The OPAL programme rationale is that “…better, more active and creative playtimes can mean happier and healthier children, and having happier, healthier, more active children usually results in a more positive attitude to learning in school, with more effective classroom lessons, less staff time spent resolving unnecessary behavioural problems, fewer playtime accidents, happier staff and a healthier attitude to life”.
The value of play
Play is defined as any freely chosen activity which a child finds satisfying and creative. It may or may not involve equipment or other people. We believe the learning opportunities of play include:
- Emotions e.g. learning about oneself and others, sadness/gladness, rejection/acceptance, frustration/achievement, boredom/fascination, fear/confidence.
- Social interactions - enhancing self-esteem and understanding of others through freely chosen interactions e.g. within peer groups, with individuals, with groups of different ages, abilities, interests, gender, ethnicity and culture.
- Making choices, problem solving, being creative,
- Playing with scrap materials, tyres and other multipurpose objects
- Achieving and also coping with failing,
- Communication and negotiation skill
The school aims to address the provision of improved play opportunities:
- To ensure play settings provide a varied, challenging and stimulating environment.
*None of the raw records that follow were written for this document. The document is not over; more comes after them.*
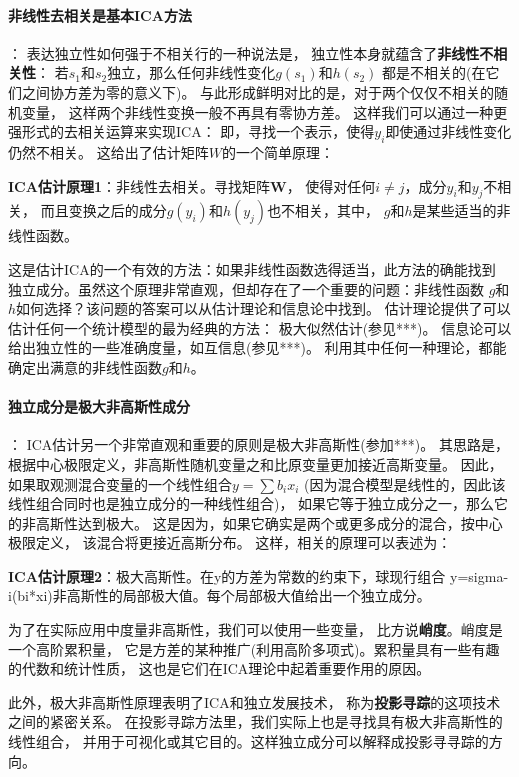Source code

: \paragraph*{非线性去相关是基本ICA方法}：
表达独立性如何强于不相关行的一种说法是，
独立性本身就蕴含了\textbf{非线性不相关性}：
若$s_1$和$s_2$独立，那么任何非线性变化$g(s_1)$和$h(s_2)$
都是不相关的(在它们之间协方差为零的意义下)。
与此形成鲜明对比的是，对于两个仅仅不相关的随机变量，
这样两个非线性变换一般不再具有零协方差。
这样我们可以通过一种更强形式的去相关运算来实现ICA：
即，寻找一个表示，使得$y_i$即使通过非线性变化仍然不相关。
这给出了估计矩阵$W$的一个简单原理：

\textbf{ICA估计原理1}：非线性去相关。寻找矩阵$\bm{W}$，
使得对任何$i \ne j$，成分$y_i$和$y_j$不相关，
而且变换之后的成分$g(y_i)$和$h(y_j)$也不相关，其中，
$g$和$h$是某些适当的非线性函数。

这是估计ICA的一个有效的方法：如果非线性函数选得适当，此方法的确能找到
独立成分。虽然这个原理非常直观，但却存在了一个重要的问题：非线性函数
$g$和$h$如何选择？该问题的答案可以从估计理论和信息论中找到。
估计理论提供了可以估计任何一个统计模型的最为经典的方法：
极大似然估计(参见***)。
信息论可以给出独立性的一些准确度量，如互信息(参见***)。
利用其中任何一种理论，都能确定出满意的非线性函数$g$和$h$。
    
\paragraph*{独立成分是极大非高斯性成分}：
ICA估计另一个非常直观和重要的原则是极大非高斯性(参加***)。
其思路是，根据中心极限定义，非高斯性随机变量之和比原变量更加接近高斯变量。
因此，如果取观测混合变量的一个线性组合$y=\sum b_i x_i$
(因为混合模型是线性的，因此该线性组合同时也是独立成分的一种线性组合)，
如果它等于独立成分之一，那么它的非高斯性达到极大。
这是因为，如果它确实是两个或更多成分的混合，按中心极限定义，
该混合将更接近高斯分布。
    这样，相关的原理可以表述为：

	\textbf{ICA估计原理2}：极大高斯性。在y的方差为常数的约束下，球现行组合
	y=sigma-i(bi*xi)非高斯性的局部极大值。每个局部极大值给出一个独立成分。
    
	为了在实际应用中度量非高斯性，我们可以使用一些变量，
比方说\textbf{峭度}。峭度是一个高阶累积量，
它是方差的某种推广(利用高阶多项式)。累积量具有一些有趣的代数和统计性质，
这也是它们在ICA理论中起着重要作用的原因。
    
此外，极大非高斯性原理表明了ICA和独立发展技术，
称为\textbf{投影寻踪}的这项技术之间的紧密关系。
在投影寻踪方法里，我们实际上也是寻找具有极大非高斯性的线性组合，
并用于可视化或其它目的。这样独立成分可以解释成投影寻寻踪的方向。
    
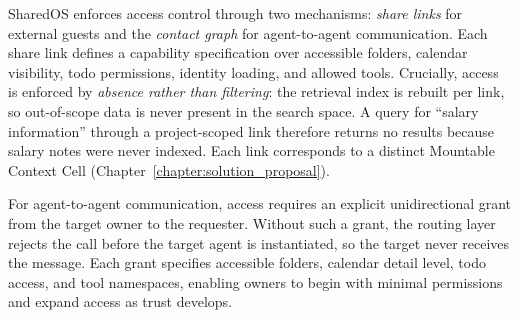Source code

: SharedOS enforces access control through two mechanisms: \textit{share links} for external guests and the \textit{contact graph} for agent-to-agent communication. Each share link defines a capability specification over accessible folders, calendar visibility, todo permissions, identity loading, and allowed tools. Crucially, access is enforced by \textit{absence rather than filtering}: the retrieval index is rebuilt per link, so out-of-scope data is never present in the search space. A query for ``salary information'' through a project-scoped link therefore returns no results because salary notes were never indexed. Each link corresponds to a distinct Mountable Context Cell (Chapter~\ref{chapter:solution_proposal}).

For agent-to-agent communication, access requires an explicit unidirectional grant from the target owner to the requester. Without such a grant, the routing layer rejects the call before the target agent is instantiated, so the target never receives the message. Each grant specifies accessible folders, calendar detail level, todo access, and tool namespaces, enabling owners to begin with minimal permissions and expand access as trust develops.
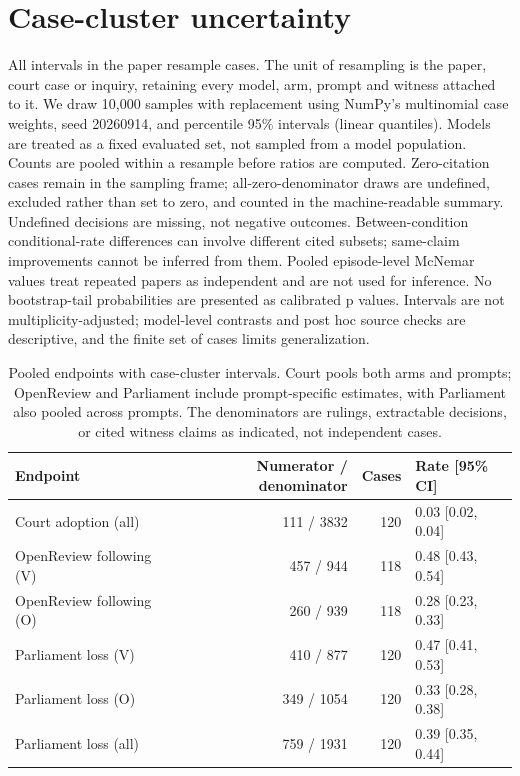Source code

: \section{Case-cluster uncertainty}\label{app:statistics}
All intervals in the paper resample cases. The unit of resampling is the paper, court case or inquiry, retaining every model, arm, prompt and witness attached to it. We draw 10,000 samples with replacement using NumPy's multinomial case weights, seed 20260914, and percentile 95\% intervals (linear quantiles). Models are treated as a fixed evaluated set, not sampled from a model population. Counts are pooled within a resample before ratios are computed. Zero-citation cases remain in the sampling frame; all-zero-denominator draws are undefined, excluded rather than set to zero, and counted in the machine-readable summary. Undefined decisions are missing, not negative outcomes. Between-condition conditional-rate differences can involve different cited subsets; same-claim improvements cannot be inferred from them.
Pooled episode-level McNemar values treat repeated papers as independent and are not used for inference. No bootstrap-tail probabilities are presented as calibrated p values. Intervals are not multiplicity-adjusted; model-level contrasts and post hoc source checks are descriptive, and the finite set of cases limits generalization.
\begin{table}[htbp]\centering\small
\caption{Pooled endpoints with case-cluster intervals. Court pools both arms and prompts; OpenReview and Parliament include prompt-specific estimates, with Parliament also pooled across prompts. The denominators are rulings, extractable decisions, or cited witness claims as indicated, not independent cases.}
\begin{tabular}{lrrl}\toprule Endpoint & Numerator / denominator & Cases & Rate [95\% CI] \\\midrule
Court adoption (all) & 111 / 3832 & 120 & 0.03 [0.02, 0.04] \\
OpenReview following (V) & 457 / 944 & 118 & 0.48 [0.43, 0.54] \\
OpenReview following (O) & 260 / 939 & 118 & 0.28 [0.23, 0.33] \\
Parliament loss (V) & 410 / 877 & 120 & 0.47 [0.41, 0.53] \\
Parliament loss (O) & 349 / 1054 & 120 & 0.33 [0.28, 0.38] \\
Parliament loss (all) & 759 / 1931 & 120 & 0.39 [0.35, 0.44] \\
\bottomrule\end{tabular}\end{table}
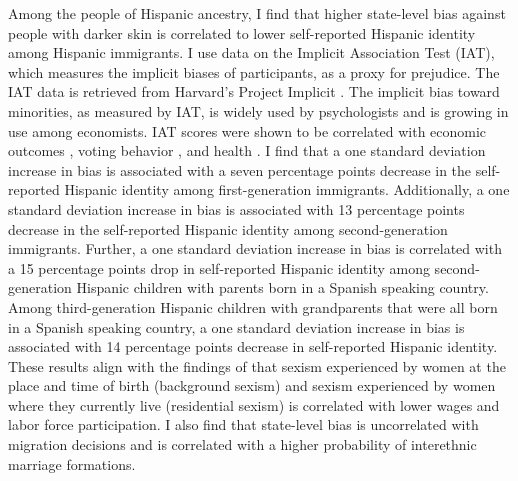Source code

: \documentclass[12pt, fullpage]{article}
\begin{document}
Among the people of Hispanic ancestry, I find that higher state-level bias against people with darker skin is correlated to lower self-reported Hispanic identity among Hispanic immigrants. I use data on the Implicit Association Test (IAT), which measures the implicit biases of participants, as a proxy for prejudice. The IAT data is retrieved from Harvard's Project Implicit \citep{greenwaldMeasuringIndividualDifferences1998}. The implicit bias toward minorities, as measured by IAT, is widely used by psychologists and is growing in use among economists. IAT scores were shown to be correlated with economic outcomes \citep{chettyRaceEconomicOpportunity2020,gloverDiscriminationSelfFulfillingProphecy2017}, voting behavior \citep{friesePredictingVotingBehavior2007}, and health \citep{leitnerRacialBiasAssociated2016}. I find that a one standard deviation increase in bias is associated with a seven percentage points decrease in the self-reported Hispanic identity among first-generation immigrants. Additionally,  a one standard deviation increase in bias is associated with 13 percentage points decrease in the self-reported Hispanic identity among second-generation immigrants. Further, a one standard deviation increase in bias is correlated with a 15 percentage points drop in self-reported Hispanic identity among second-generation Hispanic children with parents born in a Spanish speaking country. Among third-generation Hispanic children with grandparents that were all born in a Spanish speaking country, a one standard deviation increase in bias is associated with 14 percentage points decrease in self-reported Hispanic identity. These results align with the findings of \citet{charlesEffectsSexismAmerican2018} that sexism experienced by women at the place and time of birth (background sexism) and sexism experienced by women where they currently live (residential sexism) is correlated with lower wages and labor force participation. I also find that state-level bias is uncorrelated with migration decisions and is correlated with a higher probability of interethnic marriage formations.
\end{document}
- To allow children to take risks and use a common-sense approach to these risks and their benefits.
- To provide opportunities for children to develop their relationships with each other.
- To enable children to develop respect for their surroundings and each other.
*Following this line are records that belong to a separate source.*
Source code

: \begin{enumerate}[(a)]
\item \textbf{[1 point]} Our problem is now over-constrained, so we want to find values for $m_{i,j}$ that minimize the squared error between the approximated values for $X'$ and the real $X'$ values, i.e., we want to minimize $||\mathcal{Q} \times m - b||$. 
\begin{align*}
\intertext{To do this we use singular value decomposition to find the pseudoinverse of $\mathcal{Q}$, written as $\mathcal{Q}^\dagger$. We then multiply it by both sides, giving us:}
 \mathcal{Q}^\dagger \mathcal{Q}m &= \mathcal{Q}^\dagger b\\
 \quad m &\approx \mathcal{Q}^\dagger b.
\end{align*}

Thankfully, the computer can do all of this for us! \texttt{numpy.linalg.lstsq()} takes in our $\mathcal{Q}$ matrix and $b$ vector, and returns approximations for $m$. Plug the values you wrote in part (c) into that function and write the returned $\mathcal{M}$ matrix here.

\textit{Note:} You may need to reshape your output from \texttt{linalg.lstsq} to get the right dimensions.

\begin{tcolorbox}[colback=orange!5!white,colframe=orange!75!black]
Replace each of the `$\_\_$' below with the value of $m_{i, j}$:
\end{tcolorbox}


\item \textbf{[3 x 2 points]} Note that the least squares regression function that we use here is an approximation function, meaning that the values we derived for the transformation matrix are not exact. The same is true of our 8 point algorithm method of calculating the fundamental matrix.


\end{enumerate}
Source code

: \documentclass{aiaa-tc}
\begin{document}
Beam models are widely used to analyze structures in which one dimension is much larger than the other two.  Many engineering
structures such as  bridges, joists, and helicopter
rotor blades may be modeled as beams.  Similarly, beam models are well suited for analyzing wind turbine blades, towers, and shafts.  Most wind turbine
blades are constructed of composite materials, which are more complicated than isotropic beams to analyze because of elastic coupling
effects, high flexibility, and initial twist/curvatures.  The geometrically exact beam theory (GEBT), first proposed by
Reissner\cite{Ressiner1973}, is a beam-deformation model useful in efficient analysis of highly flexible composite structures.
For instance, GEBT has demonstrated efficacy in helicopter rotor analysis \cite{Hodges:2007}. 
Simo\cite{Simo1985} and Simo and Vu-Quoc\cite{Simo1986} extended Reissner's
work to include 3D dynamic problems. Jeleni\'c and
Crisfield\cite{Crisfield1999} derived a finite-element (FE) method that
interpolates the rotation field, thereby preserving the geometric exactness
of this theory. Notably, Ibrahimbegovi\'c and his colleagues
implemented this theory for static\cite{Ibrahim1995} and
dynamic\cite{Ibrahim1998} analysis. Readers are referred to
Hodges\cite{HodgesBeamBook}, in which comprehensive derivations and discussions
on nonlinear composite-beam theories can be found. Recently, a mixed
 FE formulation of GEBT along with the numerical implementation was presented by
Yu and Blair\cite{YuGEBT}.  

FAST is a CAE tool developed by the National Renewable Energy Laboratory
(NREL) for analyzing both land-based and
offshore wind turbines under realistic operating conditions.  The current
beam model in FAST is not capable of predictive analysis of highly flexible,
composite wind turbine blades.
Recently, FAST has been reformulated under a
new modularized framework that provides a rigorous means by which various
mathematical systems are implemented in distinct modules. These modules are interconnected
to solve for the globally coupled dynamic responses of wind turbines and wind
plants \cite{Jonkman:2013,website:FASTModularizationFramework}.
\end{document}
- To aid children’s physical, emotional, social, spiritual and intellectual development.
- To provide a range of environments which will encourage children to explore and play imaginatively.
- To provide a range of environments which will support children’s learning across the curriculum and learning about the world around them.
- To promote independence and team work within children.
- To build emotional and physical resilience.
Benefit and Risk
‘Play is great for children’s well-being and development. When planning and providing play opportunities, the goal is not to eliminate risk, but to weigh up the risks and benefits. No child will learn about risk if they are wrapped in cotton wool’ Managing Risk in Play Provision: Implementation guide is published for Play England2012.
The school will use the Health and Safety Executive guidance document ‘Children’s Play and Leisure – Promoting a Balanced Approach’ (September 2012) as the principle value statement informing its approach to managing risk in play.
It will adopt a benefits/risk approach as detailed in ‘Managing Risk in Play Provision’ Implementation Guide. Managing Risk in Play Provision Risk-taking is an essential feature of play provision, and of all environments in which children and young people legitimately spend time at play. Play provision aims to offer children and young people the chance to encounter acceptable risks as part of a stimulating, challenging and controlled learning environment.
In the words of the play sector publication Best Play, play provision should aim to ‘manage the balance between the need to offer risk and the need to keep children and Young people safe from harm’.
In additions to standard risk/benefit assessments the school will practice dynamic risk management with children encouraging them to identify and manage risks in an environment where adults are present to support them.
The law requires that children in school have supervision but for primary school playtimes there are no stated ratios. During the school day there should be one or more adults present outdoors. The school recognizes OPAL’s three models of supervision Direct, Remote and Ranging.
Except for new children in reception the school does not believe direct supervision is possible or beneficial. Supervision will take remote and ranging models, so that children can quickly find an adult, and adults can patrol large sites to gain an awareness of the kinds of play and levels of risk likely to be emerging.
The Adults' Role in Play
Staff will use and refer to ‘The Principles of Playwork’ when appropriate interventions are needed, but ultimately will strive for facilitating an environment which nurtures self-directed play.
The play-worker's core function is to create an environment which will stimulate children's play and maximise their opportunities for a wide range of play experiences. A skilled and experienced play-worker is capable of enriching the child's play experience both in terms of the design and resources of the physical environment and in terms of the attitudes and culture fostered within the play setting. Play-workers are a channel of access to new materials and tools and they can act as a stimulus to children to explore and learn. They are available to participate in the play if invited.
We believe that a rich play setting should ensure that all children have access to a stimulating environments that are free from unacceptable risk and thereby offer the opportunity to explore both themselves, through their freely chosen play.